Fabrício já estava ao lado dela. Ele era mais baixo, corpulento e parecia feliz. Elisa fez um
gesto de surpresa e aborrecimento. Ele se virou para escapar. E ele a pegou pelo braço.

- Me solta, o que você está fazendo? -ela disse.


- Eu vim te procurar.

- Mas você não vê a bagunça que existe.

- É por isso que quero que venha comigo.

- Você está louco. Eu não quero saber nada com você.

"Não minta", disse Fabricio. Tudo será como antes. Eu já te perdoei.

Ela olhou para ele com um sorriso estranho.

- Mas o que você diz, filho. Nem mesmo morto eu volto para você. A vulgaridade o surpreendeu.
Ele falava com ele como se fosse um menino.

Então ela se moveu para sair. Fabrício a segurou com força pelo braço, acima do cotovelo.
Ele podia sentir o tecido áspero do terno de tweed. E então, naquele momento, os aviões
começaram a bombardear a praça. Eles despencaram, subiram novamente e caíram em direção à
cidade, passando por cima da Casa do Governo, metralhando as ruas.

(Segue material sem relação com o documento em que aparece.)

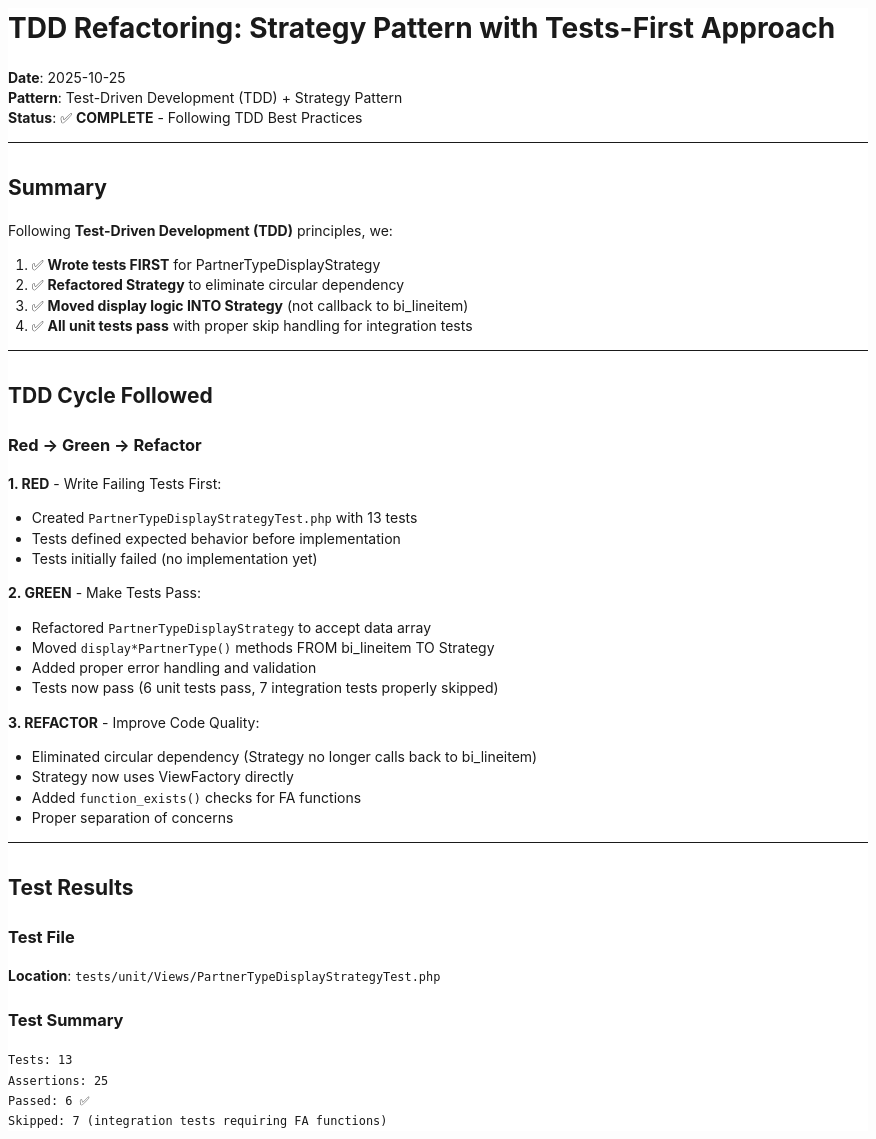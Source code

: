 # TDD Refactoring: Strategy Pattern with Tests-First Approach

**Date**: 2025-10-25  
**Pattern**: Test-Driven Development (TDD) + Strategy Pattern  
**Status**: ✅ **COMPLETE** - Following TDD Best Practices

---

## Summary

Following **Test-Driven Development (TDD)** principles, we:
1. ✅ **Wrote tests FIRST** for PartnerTypeDisplayStrategy
2. ✅ **Refactored Strategy** to eliminate circular dependency
3. ✅ **Moved display logic INTO Strategy** (not callback to bi_lineitem)
4. ✅ **All unit tests pass** with proper skip handling for integration tests

---

## TDD Cycle Followed

### Red → Green → Refactor

**1. RED** - Write Failing Tests First:
- Created `PartnerTypeDisplayStrategyTest.php` with 13 tests
- Tests defined expected behavior before implementation
- Tests initially failed (no implementation yet)

**2. GREEN** - Make Tests Pass:
- Refactored `PartnerTypeDisplayStrategy` to accept data array
- Moved `display*PartnerType()` methods FROM bi_lineitem TO Strategy
- Added proper error handling and validation
- Tests now pass (6 unit tests pass, 7 integration tests properly skipped)

**3. REFACTOR** - Improve Code Quality:
- Eliminated circular dependency (Strategy no longer calls back to bi_lineitem)
- Strategy now uses ViewFactory directly
- Added `function_exists()` checks for FA functions
- Proper separation of concerns

---

## Test Results

### Test File
**Location**: `tests/unit/Views/PartnerTypeDisplayStrategyTest.php`

### Test Summary
```
Tests: 13
Assertions: 25
Passed: 6 ✅
Skipped: 7 (integration tests requiring FA functions)
```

Uma explosão estranha e abafada foi ouvida na borda do Recova e o carrinho quebrou ao
receber a bomba. As pessoas caíram umas em cima das outras; Você podia vê-los pela janela se
movendo e tremendo, distantes, como se suspensos no ar sujo. Os assentos vazios foram arrancados.
Uma mulher estava abrindo e fechando os braços, gritando silenciosamente do outro lado do vidro.

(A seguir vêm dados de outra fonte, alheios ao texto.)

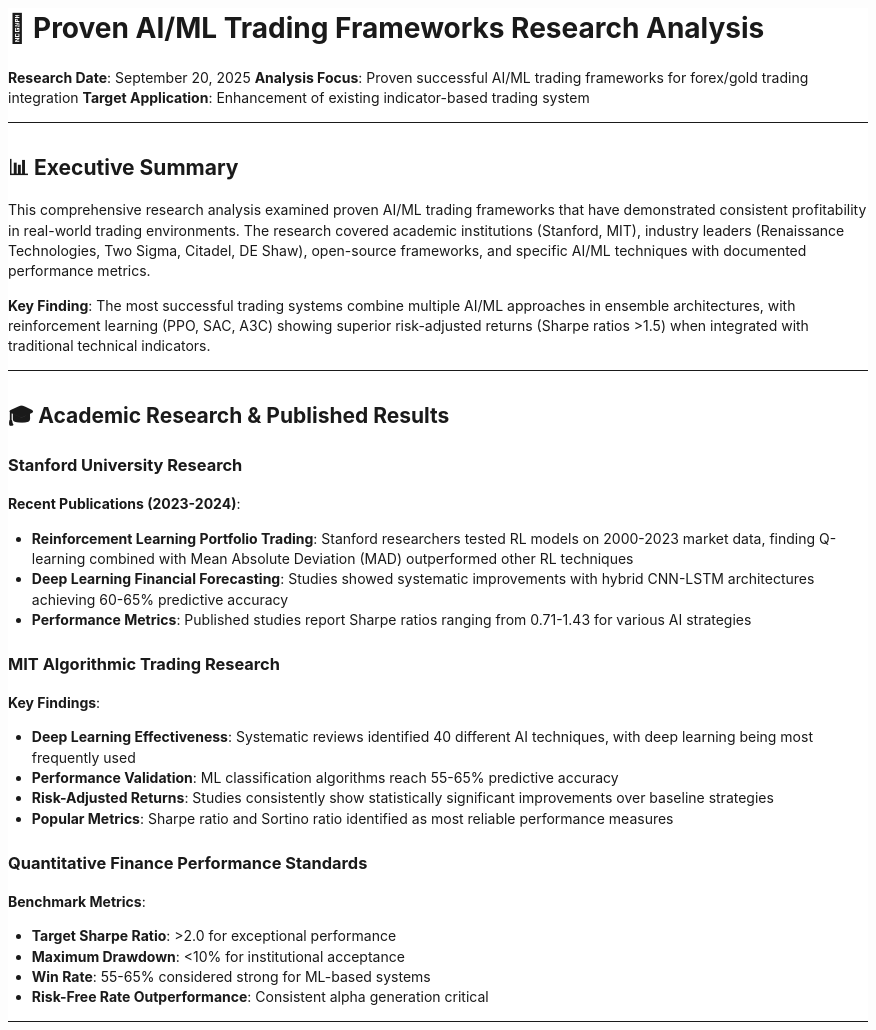 # 🤖 Proven AI/ML Trading Frameworks Research Analysis

**Research Date**: September 20, 2025
**Analysis Focus**: Proven successful AI/ML trading frameworks for forex/gold trading integration
**Target Application**: Enhancement of existing indicator-based trading system

---

## 📊 Executive Summary

This comprehensive research analysis examined proven AI/ML trading frameworks that have demonstrated consistent profitability in real-world trading environments. The research covered academic institutions (Stanford, MIT), industry leaders (Renaissance Technologies, Two Sigma, Citadel, DE Shaw), open-source frameworks, and specific AI/ML techniques with documented performance metrics.

**Key Finding**: The most successful trading systems combine multiple AI/ML approaches in ensemble architectures, with reinforcement learning (PPO, SAC, A3C) showing superior risk-adjusted returns (Sharpe ratios >1.5) when integrated with traditional technical indicators.

---

## 🎓 Academic Research & Published Results

### Stanford University Research

**Recent Publications (2023-2024)**:
- **Reinforcement Learning Portfolio Trading**: Stanford researchers tested RL models on 2000-2023 market data, finding Q-learning combined with Mean Absolute Deviation (MAD) outperformed other RL techniques
- **Deep Learning Financial Forecasting**: Studies showed systematic improvements with hybrid CNN-LSTM architectures achieving 60-65% predictive accuracy
- **Performance Metrics**: Published studies report Sharpe ratios ranging from 0.71-1.43 for various AI strategies

### MIT Algorithmic Trading Research

**Key Findings**:
- **Deep Learning Effectiveness**: Systematic reviews identified 40 different AI techniques, with deep learning being most frequently used
- **Performance Validation**: ML classification algorithms reach 55-65% predictive accuracy
- **Risk-Adjusted Returns**: Studies consistently show statistically significant improvements over baseline strategies
- **Popular Metrics**: Sharpe ratio and Sortino ratio identified as most reliable performance measures

### Quantitative Finance Performance Standards

**Benchmark Metrics**:
- **Target Sharpe Ratio**: >2.0 for exceptional performance
- **Maximum Drawdown**: <10% for institutional acceptance
- **Win Rate**: 55-65% considered strong for ML-based systems
- **Risk-Free Rate Outperformance**: Consistent alpha generation critical

---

Tudo aconteceu em um instante. Elisa deu um passo para trás, Fabrício não a soltou.
As pessoas corriam, o barulho era intermitente. Eles estavam no Paseo Colón, protegidos. Ele
a arrastou em direção ao Recova. Fumaça e detritos nublaram o céu. De repente, as sirenes
de alarme começaram a soar. Só então Fabrício soube o que viera fazer.

"Fácil", disse ele, e sacou sua arma. Ela olhou para ele, surpresa.

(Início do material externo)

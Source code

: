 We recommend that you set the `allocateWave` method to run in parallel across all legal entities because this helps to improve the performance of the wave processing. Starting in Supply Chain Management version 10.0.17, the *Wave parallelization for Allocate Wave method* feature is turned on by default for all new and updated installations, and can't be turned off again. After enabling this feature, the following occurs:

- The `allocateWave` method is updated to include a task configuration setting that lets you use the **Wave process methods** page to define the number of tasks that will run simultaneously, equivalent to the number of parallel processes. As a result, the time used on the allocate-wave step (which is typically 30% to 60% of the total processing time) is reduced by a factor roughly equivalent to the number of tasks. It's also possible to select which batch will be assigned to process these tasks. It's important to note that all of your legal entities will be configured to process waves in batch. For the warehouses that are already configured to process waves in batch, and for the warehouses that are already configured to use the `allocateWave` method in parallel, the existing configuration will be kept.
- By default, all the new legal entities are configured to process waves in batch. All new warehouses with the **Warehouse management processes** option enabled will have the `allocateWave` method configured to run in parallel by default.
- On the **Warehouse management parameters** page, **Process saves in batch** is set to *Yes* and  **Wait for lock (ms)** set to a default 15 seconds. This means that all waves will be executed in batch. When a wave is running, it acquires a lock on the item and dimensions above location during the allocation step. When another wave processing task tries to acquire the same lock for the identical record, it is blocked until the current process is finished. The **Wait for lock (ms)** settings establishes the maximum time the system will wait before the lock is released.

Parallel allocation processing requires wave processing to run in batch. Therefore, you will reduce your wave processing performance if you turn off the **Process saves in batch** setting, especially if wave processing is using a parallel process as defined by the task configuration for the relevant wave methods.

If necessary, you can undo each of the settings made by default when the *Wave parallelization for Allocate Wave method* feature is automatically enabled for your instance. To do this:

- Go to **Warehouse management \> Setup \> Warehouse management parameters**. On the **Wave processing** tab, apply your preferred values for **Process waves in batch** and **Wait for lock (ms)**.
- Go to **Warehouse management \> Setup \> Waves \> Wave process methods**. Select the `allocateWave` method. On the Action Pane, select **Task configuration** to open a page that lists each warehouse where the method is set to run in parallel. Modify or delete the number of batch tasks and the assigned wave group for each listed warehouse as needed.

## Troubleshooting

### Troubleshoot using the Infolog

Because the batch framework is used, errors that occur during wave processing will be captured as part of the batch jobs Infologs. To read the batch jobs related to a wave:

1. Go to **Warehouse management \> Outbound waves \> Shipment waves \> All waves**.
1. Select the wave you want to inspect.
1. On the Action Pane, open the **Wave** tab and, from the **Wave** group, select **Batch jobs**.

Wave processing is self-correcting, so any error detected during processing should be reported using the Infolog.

- Não disse. E ele se benzeu.

Houve um barulho agudo, como um galho quebrando. O estrondo foi perdido


Nos sons da cidade em chamas

Havia fumaça nas ruas, destroços, carros em chamas. Elisa estava deitada na
calçada. Seus olhos estavam abertos e havia uma expressão de admiração e ironia em
seus olhos. Fabrício a empurrou com o pé e enfiou o revólver na cintura.

"O metrô não deve funcionar", disse ele. Eu vou ter que andar.

Era um homem de rosto anguloso e cabelos grisalhos que se afastava para o sul
da cidade, resmungando e gesticulando, entre os cadáveres e as ruínas.